--- Prompt ---
Having read the records, set them all down exactly as they appear.

┌─ Stored data

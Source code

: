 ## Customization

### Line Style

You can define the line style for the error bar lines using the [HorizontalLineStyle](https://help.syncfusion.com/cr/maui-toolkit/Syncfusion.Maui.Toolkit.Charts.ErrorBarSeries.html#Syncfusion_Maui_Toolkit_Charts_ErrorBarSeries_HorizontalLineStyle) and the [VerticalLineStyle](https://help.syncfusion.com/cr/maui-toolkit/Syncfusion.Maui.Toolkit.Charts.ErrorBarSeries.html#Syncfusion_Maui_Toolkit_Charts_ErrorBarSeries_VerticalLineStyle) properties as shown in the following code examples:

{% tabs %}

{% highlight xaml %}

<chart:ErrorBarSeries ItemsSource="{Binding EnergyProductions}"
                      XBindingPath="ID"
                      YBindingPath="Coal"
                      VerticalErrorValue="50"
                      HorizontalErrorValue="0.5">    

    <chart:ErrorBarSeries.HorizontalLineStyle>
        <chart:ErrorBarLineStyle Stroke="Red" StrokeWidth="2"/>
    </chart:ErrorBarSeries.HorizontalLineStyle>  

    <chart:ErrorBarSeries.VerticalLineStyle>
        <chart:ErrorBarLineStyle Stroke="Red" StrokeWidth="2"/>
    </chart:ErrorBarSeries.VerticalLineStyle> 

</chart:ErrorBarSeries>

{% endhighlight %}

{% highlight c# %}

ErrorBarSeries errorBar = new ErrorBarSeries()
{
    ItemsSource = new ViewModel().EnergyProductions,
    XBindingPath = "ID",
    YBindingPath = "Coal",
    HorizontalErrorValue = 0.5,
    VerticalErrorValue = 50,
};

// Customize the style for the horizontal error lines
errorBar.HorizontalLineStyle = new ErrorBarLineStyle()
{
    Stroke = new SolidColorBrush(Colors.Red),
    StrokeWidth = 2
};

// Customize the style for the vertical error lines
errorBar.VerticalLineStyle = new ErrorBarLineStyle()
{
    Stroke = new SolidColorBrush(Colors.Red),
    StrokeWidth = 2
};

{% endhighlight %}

└─

--- Problem solution ---
Source code

: ## Customization

### Line Style

You can define the line style for the error bar lines using the [HorizontalLineStyle](https://help.syncfusion.com/cr/maui-toolkit/Syncfusion.Maui.Toolkit.Charts.ErrorBarSeries.html#Syncfusion_Maui_Toolkit_Charts_ErrorBarSeries_HorizontalLineStyle) and the [VerticalLineStyle](https://help.syncfusion.com/cr/maui-toolkit/Syncfusion.Maui.Toolkit.Charts.ErrorBarSeries.html#Syncfusion_Maui_Toolkit_Charts_ErrorBarSeries_VerticalLineStyle) properties as shown in the following code examples:

{% tabs %}

{% highlight xaml %}

<chart:ErrorBarSeries ItemsSource="{Binding EnergyProductions}"
                      XBindingPath="ID"
                      YBindingPath="Coal"
                      VerticalErrorValue="50"
                      HorizontalErrorValue="0.5">    

    <chart:ErrorBarSeries.HorizontalLineStyle>
        <chart:ErrorBarLineStyle Stroke="Red" StrokeWidth="2"/>
    </chart:ErrorBarSeries.HorizontalLineStyle>  

    <chart:ErrorBarSeries.VerticalLineStyle>
        <chart:ErrorBarLineStyle Stroke="Red" StrokeWidth="2"/>
    </chart:ErrorBarSeries.VerticalLineStyle> 

</chart:ErrorBarSeries>

{% endhighlight %}

{% highlight c# %}

ErrorBarSeries errorBar = new ErrorBarSeries()
{
    ItemsSource = new ViewModel().EnergyProductions,
    XBindingPath = "ID",
    YBindingPath = "Coal",
    HorizontalErrorValue = 0.5,
    VerticalErrorValue = 50,
};

// Customize the style for the horizontal error lines
errorBar.HorizontalLineStyle = new ErrorBarLineStyle()
{
    Stroke = new SolidColorBrush(Colors.Red),
    StrokeWidth = 2
};

// Customize the style for the vertical error lines
errorBar.VerticalLineStyle = new ErrorBarLineStyle()
{
    Stroke = new SolidColorBrush(Colors.Red),
    StrokeWidth = 2
};

{% endhighlight %}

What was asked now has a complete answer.